Okay, the coronary circulation system is mainly made up of arteries and veins. To begin, the arterial supply of the heart starts with the branching out of the left and right coronary arteries from the base of the aorta. It’s like a superhighway that carries oxygenated blood from the heart to the rest of the body.

Left Coronary Artery

Now, the left coronary artery heads along the left coronary sulcus, a groove on the outer surface of the heart that marks the point of division between the ventricles and the atria. Not too far along the sulcus, the left coronary artery divides into two major branches. The first is the left anterior descending artery or LAD. It travels down the anterior interventricular sulcus, and it supplies the anterior 2/3 of the interventricular septum, the anterolateral papillary muscle, and the anterior surface of the left ventricle. The second branch is the left circumflex artery or LCX. It goes along the coronary sulcus, around the left side of the heart and supplies the left atrium and the posterior walls of the left ventricle.

Right Coronary Artery

Alternatively, the right coronary artery heads in the opposite direction, following the coronary sulcus, and along the way it supplies the SA node It later divides into two branches. The first is the right marginal artery, which stretches along the margins of the bottom right side of the heart, supplying the right ventricle.
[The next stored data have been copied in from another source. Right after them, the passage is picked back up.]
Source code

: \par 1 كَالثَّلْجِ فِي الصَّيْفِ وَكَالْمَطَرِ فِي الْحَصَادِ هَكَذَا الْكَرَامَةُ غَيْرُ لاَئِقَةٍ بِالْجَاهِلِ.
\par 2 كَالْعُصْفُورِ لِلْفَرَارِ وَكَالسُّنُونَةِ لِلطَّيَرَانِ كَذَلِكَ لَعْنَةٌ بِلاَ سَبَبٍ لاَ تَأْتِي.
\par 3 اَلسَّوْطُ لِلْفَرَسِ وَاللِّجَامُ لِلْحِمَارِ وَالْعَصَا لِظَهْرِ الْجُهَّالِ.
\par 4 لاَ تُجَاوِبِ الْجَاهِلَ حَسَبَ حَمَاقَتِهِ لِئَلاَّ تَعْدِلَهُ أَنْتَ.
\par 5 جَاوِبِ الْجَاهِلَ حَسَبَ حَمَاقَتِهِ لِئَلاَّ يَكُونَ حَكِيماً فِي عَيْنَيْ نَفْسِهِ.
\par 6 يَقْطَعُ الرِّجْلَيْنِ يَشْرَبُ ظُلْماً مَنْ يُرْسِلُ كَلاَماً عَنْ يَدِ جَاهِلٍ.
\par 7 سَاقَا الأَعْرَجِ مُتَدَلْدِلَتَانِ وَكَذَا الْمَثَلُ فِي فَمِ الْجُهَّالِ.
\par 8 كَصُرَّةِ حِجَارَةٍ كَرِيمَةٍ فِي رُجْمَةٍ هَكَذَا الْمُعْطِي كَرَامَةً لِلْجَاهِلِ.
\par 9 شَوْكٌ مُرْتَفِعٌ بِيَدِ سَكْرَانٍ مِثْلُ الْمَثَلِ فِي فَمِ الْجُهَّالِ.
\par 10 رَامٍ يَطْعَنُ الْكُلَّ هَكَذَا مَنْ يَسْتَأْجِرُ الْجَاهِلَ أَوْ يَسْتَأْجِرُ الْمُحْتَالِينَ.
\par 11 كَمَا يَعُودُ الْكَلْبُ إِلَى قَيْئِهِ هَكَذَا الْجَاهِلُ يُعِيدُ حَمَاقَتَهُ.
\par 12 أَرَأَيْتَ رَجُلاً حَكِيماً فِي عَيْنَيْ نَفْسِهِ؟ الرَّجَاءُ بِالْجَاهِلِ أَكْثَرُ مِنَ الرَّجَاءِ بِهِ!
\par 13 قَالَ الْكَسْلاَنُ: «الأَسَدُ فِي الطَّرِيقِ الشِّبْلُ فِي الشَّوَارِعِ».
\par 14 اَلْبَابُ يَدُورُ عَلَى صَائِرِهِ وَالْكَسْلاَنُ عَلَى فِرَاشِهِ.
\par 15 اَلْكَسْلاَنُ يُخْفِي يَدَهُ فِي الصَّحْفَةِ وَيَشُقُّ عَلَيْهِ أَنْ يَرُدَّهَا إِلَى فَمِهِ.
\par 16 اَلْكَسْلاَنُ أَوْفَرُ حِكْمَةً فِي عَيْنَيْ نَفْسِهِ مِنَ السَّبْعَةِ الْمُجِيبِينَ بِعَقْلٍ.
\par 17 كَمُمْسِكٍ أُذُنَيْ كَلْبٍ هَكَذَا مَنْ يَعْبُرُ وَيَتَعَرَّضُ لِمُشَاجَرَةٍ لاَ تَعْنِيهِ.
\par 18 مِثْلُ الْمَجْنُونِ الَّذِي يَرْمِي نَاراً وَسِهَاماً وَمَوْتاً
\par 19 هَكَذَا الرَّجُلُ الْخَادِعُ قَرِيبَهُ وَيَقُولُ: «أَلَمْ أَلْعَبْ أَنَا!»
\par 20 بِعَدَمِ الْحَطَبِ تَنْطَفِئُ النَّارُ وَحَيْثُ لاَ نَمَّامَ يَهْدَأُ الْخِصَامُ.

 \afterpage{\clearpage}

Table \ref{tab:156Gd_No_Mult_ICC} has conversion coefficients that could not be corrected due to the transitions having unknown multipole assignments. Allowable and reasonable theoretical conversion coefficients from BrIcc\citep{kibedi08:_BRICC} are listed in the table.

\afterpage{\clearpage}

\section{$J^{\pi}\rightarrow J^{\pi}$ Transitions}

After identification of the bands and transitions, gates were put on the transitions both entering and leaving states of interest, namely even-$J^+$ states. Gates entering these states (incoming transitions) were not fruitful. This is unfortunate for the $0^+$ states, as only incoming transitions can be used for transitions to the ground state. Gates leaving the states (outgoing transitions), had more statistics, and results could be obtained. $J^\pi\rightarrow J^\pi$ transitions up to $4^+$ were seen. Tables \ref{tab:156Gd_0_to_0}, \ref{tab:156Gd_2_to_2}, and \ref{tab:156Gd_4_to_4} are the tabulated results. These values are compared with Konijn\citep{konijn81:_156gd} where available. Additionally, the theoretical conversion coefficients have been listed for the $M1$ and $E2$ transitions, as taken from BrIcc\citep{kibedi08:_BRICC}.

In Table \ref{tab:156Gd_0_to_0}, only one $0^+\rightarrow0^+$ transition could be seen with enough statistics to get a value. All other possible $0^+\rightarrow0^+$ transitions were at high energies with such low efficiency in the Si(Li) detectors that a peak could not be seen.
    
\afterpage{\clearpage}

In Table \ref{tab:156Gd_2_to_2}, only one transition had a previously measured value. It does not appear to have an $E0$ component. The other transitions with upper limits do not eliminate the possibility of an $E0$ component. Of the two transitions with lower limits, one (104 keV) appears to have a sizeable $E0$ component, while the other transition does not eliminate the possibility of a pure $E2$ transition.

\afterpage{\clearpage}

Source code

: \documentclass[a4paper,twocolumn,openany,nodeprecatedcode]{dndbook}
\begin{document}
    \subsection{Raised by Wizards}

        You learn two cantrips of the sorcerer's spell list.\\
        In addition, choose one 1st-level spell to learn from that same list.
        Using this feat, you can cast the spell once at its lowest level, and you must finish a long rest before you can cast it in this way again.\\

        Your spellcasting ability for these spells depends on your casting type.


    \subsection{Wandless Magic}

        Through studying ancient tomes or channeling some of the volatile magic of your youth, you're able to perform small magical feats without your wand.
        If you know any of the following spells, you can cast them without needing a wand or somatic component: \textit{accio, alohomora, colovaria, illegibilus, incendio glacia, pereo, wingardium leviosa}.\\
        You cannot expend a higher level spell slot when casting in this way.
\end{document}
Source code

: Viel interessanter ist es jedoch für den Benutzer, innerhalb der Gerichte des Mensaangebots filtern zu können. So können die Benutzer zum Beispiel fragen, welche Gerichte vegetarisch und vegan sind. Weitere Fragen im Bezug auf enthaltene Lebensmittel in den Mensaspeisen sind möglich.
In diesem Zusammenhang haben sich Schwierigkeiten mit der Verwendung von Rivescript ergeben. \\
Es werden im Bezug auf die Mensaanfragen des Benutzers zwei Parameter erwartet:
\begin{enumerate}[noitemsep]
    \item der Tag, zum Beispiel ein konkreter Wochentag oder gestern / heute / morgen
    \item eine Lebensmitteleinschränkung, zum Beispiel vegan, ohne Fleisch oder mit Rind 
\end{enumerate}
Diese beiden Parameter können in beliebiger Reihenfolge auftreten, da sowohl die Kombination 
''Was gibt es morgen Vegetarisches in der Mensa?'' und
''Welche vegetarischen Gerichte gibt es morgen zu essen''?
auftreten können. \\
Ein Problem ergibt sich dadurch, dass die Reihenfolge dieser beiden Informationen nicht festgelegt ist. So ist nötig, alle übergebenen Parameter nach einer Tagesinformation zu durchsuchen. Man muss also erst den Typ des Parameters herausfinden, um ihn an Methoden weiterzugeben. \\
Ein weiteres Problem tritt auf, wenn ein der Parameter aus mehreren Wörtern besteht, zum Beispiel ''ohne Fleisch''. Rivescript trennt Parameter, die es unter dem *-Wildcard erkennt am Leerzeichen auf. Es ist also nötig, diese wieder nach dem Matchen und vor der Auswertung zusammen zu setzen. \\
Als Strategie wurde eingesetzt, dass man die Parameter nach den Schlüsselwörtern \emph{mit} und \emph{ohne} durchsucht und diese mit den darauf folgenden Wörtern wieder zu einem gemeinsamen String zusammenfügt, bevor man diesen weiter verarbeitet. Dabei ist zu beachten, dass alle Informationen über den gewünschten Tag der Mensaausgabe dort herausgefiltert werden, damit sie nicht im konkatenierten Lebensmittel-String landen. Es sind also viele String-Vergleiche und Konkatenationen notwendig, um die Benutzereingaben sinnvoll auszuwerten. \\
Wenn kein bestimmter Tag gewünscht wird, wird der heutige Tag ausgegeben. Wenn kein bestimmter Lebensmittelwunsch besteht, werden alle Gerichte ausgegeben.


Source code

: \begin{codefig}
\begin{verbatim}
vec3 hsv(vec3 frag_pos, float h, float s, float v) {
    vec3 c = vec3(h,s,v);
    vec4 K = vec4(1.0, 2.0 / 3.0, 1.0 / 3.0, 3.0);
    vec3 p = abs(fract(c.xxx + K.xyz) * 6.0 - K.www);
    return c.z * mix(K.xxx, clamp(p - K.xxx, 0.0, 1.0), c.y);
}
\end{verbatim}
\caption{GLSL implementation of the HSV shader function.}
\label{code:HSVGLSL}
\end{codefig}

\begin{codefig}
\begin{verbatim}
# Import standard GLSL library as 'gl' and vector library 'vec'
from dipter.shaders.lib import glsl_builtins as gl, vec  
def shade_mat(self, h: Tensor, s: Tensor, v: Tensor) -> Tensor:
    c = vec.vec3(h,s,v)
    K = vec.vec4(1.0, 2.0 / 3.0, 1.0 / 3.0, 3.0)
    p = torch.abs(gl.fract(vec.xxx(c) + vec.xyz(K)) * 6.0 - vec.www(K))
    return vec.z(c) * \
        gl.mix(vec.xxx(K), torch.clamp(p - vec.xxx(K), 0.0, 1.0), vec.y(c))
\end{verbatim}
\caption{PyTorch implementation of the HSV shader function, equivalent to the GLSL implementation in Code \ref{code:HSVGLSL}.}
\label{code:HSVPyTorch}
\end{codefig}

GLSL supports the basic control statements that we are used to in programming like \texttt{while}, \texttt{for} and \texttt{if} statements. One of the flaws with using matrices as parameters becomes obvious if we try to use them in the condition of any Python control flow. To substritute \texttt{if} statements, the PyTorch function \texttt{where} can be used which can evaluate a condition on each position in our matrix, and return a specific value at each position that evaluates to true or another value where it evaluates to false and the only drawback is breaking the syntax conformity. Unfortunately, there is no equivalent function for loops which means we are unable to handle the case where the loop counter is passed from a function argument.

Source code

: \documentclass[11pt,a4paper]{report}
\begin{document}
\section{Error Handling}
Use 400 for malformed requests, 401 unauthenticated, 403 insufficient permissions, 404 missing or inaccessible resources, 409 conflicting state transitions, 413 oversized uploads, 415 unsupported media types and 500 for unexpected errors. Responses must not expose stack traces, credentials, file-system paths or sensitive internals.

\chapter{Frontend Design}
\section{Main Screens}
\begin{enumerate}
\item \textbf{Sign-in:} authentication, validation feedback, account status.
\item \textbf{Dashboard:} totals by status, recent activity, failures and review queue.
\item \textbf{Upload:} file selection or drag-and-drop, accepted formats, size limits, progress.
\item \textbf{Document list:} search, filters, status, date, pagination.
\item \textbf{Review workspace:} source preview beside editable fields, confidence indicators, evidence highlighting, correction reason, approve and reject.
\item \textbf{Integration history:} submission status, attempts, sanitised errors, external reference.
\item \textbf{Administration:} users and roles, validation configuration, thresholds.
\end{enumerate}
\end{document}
The second branch is the posterior descending artery or PDA, sometimes called the posterior interventricular artery. It goes down the posterior interventricular sulcus towards the heart’s apex while supplying the posterior 1/3 of the interventricular septum the posterior 2/3 of the ventricular walls, and the posteromedial papillary muscle. At the apex, the posterior descending artery merges with its anterior counterpart, through interconnected arterial branches called anastomoses. Together, they supply the right atrium and nearly all of the right ventricle.